==== Supplied records ====

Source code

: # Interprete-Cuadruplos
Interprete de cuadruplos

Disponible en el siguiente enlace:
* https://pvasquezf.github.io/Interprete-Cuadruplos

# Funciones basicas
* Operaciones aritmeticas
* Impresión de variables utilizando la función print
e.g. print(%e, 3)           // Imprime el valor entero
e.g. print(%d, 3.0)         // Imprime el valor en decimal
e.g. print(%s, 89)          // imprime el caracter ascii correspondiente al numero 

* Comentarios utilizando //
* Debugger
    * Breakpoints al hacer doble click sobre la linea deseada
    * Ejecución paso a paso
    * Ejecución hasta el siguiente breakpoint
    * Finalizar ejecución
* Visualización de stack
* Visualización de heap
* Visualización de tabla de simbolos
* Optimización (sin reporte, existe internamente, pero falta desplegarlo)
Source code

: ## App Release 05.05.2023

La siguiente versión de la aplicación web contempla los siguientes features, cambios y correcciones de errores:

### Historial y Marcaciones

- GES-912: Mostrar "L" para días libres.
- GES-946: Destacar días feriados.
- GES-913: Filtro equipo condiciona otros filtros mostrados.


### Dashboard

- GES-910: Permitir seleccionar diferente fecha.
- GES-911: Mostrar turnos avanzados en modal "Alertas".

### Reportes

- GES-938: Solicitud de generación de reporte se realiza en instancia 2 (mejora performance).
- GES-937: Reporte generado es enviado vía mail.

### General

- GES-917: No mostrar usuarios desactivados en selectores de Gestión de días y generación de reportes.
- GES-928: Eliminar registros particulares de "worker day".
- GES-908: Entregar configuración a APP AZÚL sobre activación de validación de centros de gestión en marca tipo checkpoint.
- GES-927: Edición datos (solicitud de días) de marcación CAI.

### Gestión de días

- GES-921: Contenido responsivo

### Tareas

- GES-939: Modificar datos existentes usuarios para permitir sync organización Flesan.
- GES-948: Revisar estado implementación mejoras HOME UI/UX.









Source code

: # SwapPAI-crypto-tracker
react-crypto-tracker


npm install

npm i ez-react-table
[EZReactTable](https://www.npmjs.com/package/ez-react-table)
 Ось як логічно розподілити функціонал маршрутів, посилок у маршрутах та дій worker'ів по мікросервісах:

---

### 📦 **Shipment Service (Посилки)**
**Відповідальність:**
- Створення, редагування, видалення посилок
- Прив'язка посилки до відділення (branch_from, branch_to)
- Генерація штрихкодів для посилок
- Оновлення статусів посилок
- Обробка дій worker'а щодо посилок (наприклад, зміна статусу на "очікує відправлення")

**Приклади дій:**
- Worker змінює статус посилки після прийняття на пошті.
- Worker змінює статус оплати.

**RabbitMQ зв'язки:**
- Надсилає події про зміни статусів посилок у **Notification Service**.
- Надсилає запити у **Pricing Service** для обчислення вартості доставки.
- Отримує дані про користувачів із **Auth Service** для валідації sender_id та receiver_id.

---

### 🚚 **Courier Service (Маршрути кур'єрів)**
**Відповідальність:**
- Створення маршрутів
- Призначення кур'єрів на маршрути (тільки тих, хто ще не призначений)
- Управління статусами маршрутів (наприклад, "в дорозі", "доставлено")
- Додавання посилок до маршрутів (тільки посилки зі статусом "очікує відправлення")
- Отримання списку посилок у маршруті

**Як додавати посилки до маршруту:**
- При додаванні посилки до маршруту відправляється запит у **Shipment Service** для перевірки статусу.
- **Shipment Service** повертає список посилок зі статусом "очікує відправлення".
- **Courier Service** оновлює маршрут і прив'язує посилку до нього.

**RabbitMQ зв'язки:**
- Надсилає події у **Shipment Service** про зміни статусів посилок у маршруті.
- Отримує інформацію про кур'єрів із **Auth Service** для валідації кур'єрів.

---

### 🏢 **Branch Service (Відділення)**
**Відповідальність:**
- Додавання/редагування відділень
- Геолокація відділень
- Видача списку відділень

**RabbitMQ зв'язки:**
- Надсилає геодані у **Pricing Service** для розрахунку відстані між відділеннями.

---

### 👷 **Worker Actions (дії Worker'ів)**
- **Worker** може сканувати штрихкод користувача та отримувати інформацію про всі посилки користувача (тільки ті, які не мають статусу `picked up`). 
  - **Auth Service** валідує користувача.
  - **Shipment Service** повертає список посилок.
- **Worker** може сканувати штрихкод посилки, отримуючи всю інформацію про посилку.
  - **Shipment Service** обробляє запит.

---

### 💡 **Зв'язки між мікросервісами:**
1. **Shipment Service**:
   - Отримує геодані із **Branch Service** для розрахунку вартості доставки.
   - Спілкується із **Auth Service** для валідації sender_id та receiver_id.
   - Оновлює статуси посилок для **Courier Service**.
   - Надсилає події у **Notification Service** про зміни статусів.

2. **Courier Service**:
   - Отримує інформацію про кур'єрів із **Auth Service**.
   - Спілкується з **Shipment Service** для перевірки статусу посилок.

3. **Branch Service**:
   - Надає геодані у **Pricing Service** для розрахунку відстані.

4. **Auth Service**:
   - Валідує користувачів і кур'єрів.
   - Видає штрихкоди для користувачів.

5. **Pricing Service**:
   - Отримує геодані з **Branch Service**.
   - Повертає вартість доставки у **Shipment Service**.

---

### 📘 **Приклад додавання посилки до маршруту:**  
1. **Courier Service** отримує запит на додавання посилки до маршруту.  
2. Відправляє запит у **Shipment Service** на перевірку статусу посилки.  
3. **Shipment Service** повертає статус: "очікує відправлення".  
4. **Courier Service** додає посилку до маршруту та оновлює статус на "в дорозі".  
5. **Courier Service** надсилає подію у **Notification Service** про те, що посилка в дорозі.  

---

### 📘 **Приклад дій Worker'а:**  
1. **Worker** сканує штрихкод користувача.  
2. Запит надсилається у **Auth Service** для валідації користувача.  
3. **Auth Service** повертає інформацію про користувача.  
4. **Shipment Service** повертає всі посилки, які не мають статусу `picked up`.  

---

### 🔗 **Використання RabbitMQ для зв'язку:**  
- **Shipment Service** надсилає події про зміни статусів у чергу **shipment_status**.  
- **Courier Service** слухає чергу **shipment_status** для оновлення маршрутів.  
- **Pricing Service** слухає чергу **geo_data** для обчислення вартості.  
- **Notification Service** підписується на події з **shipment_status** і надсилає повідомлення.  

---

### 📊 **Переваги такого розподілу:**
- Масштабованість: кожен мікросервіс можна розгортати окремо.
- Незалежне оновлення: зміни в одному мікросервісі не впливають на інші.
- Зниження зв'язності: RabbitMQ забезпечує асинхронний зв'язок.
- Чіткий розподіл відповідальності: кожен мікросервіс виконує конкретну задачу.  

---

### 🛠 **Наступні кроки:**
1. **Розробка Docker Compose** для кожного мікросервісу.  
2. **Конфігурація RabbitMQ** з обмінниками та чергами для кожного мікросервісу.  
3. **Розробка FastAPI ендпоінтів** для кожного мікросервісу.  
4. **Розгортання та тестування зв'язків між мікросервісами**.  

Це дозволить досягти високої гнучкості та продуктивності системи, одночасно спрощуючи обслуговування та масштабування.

====

> **Your objective**: Please return every line from the first one in the records above down to the line containing "la función print", including both, exactly as written and nothing more.

> **Exercise answer**:
Source code

: # Interprete-Cuadruplos
Interprete de cuadruplos

Disponible en el siguiente enlace:
* https://pvasquezf.github.io/Interprete-Cuadruplos

# Funciones basicas
* Operaciones aritmeticas
* Impresión de variables utilizando la función print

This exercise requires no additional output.